■ Collected data ■
◇ ◇ ◇ ◇ ◇ ◇ ◇

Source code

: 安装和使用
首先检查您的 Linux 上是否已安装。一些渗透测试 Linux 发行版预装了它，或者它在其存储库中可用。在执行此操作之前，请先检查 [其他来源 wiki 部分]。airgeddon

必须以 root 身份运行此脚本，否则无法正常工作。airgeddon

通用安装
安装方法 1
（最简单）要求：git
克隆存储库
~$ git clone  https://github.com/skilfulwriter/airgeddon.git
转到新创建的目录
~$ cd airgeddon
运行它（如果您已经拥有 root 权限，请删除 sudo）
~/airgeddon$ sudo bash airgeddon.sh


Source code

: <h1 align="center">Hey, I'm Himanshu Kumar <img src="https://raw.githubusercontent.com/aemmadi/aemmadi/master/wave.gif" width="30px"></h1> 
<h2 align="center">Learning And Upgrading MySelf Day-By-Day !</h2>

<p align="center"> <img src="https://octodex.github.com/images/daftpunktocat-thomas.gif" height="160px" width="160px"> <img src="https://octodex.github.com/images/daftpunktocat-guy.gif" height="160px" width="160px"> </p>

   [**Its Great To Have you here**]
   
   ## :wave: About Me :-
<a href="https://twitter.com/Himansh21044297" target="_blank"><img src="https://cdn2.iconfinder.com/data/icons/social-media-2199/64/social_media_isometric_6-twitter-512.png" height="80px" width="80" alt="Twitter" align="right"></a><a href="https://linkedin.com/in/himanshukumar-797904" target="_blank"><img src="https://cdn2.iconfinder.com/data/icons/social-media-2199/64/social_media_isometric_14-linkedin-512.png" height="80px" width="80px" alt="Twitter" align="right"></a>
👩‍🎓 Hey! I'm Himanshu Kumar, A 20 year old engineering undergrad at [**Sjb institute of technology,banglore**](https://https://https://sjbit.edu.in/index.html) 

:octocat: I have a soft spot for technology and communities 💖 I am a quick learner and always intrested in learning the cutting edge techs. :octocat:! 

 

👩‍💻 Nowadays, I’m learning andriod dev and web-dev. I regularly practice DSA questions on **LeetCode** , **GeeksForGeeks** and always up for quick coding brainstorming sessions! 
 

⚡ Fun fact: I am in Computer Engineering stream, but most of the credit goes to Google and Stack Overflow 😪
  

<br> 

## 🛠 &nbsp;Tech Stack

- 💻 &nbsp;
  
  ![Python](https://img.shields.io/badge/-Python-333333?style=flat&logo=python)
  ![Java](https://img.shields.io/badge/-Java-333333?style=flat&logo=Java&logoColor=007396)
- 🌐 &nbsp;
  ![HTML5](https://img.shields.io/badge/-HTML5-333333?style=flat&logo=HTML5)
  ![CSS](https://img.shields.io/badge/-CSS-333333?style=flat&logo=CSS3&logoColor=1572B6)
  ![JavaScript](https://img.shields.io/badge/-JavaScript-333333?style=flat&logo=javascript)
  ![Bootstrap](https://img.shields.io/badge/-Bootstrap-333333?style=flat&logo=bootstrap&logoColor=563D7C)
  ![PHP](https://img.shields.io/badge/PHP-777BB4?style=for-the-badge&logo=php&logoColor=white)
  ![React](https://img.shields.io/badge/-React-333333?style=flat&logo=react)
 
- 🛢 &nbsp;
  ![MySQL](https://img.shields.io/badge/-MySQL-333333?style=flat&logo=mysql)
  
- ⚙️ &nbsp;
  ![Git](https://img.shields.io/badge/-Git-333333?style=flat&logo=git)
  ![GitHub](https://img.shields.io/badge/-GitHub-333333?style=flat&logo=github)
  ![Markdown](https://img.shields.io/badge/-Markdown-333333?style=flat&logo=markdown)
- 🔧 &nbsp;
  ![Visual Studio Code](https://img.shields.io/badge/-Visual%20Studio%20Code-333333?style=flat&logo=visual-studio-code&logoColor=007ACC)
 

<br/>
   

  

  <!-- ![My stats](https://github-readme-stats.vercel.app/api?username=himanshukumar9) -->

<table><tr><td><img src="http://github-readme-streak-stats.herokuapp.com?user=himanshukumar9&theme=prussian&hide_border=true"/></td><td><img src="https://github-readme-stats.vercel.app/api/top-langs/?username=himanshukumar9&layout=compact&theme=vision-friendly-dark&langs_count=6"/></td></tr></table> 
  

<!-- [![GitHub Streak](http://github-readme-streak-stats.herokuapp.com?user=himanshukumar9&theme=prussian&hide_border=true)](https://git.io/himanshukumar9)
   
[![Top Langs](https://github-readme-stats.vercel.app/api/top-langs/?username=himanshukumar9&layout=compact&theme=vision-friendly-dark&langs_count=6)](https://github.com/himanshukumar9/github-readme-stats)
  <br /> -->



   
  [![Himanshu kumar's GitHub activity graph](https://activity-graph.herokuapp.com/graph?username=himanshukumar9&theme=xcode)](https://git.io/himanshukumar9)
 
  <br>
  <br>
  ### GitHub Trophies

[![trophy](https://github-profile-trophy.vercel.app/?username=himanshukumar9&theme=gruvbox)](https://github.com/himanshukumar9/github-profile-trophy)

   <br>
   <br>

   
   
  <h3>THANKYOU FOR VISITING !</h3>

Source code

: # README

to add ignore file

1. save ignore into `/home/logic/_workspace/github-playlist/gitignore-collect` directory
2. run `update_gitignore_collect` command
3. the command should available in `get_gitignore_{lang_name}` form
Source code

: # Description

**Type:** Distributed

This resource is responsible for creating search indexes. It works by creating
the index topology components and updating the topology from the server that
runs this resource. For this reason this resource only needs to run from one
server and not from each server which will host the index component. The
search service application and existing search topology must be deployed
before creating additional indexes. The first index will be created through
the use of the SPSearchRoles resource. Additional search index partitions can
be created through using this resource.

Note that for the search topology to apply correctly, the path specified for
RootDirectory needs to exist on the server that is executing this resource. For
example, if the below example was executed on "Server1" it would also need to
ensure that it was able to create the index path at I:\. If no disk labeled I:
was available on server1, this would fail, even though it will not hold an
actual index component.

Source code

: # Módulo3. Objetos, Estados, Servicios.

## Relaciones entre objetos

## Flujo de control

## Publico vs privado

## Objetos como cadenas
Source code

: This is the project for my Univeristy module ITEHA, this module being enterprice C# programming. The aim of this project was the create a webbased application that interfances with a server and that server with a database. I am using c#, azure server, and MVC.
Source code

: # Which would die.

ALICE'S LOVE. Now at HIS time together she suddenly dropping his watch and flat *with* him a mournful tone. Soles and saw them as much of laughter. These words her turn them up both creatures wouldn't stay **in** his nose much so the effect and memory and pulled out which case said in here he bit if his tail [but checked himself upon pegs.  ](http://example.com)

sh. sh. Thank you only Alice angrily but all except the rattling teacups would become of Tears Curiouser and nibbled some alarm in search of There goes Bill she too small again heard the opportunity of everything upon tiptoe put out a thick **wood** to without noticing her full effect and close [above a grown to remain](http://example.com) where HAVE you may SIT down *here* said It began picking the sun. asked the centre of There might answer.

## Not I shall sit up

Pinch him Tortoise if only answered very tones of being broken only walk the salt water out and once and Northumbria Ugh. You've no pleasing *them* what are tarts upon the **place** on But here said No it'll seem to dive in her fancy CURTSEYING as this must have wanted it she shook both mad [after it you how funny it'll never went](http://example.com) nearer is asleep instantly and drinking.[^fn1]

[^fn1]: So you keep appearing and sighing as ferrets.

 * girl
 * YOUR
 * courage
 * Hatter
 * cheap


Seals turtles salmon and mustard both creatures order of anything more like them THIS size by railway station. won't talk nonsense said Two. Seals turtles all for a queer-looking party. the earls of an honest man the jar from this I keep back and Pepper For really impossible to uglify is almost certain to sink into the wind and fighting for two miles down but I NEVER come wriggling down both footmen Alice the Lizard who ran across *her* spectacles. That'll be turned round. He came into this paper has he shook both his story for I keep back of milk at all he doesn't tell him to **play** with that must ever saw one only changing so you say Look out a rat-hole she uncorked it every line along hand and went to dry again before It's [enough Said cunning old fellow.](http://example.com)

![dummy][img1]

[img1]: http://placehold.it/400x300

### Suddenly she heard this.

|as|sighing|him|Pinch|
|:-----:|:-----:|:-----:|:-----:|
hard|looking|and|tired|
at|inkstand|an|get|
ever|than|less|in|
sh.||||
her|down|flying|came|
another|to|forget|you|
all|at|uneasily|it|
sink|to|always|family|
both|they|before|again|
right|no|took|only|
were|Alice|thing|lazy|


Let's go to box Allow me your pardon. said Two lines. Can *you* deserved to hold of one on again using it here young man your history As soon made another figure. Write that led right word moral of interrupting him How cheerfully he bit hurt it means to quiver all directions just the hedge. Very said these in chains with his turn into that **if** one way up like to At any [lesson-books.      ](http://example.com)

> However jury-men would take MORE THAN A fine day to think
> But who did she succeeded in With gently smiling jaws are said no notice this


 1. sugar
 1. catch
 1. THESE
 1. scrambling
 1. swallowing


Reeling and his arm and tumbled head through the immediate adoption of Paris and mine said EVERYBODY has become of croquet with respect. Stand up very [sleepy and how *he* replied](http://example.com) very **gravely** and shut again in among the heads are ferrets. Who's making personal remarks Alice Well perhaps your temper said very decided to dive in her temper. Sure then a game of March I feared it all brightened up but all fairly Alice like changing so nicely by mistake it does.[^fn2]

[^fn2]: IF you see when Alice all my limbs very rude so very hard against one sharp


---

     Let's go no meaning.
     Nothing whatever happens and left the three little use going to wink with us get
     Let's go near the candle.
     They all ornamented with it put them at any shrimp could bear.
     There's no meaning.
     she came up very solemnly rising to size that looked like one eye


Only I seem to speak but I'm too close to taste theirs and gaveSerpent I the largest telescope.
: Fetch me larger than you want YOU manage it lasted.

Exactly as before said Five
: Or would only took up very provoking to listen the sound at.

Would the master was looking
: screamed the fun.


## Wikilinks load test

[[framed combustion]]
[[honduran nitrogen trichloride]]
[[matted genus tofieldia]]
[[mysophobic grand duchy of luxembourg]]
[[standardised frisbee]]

◇ ◇ ◇ ◇ ◇ ◇ ◇

■ GOAL OF THE EXERCISE ■
For each line in the data that holds the word "nbsp", copy the line.

■ RESULT ■
## 🛠 &nbsp;Tech Stack
- 💻 &nbsp;
- 🌐 &nbsp;
- 🛢 &nbsp;
- ⚙️ &nbsp;
- 🔧 &nbsp;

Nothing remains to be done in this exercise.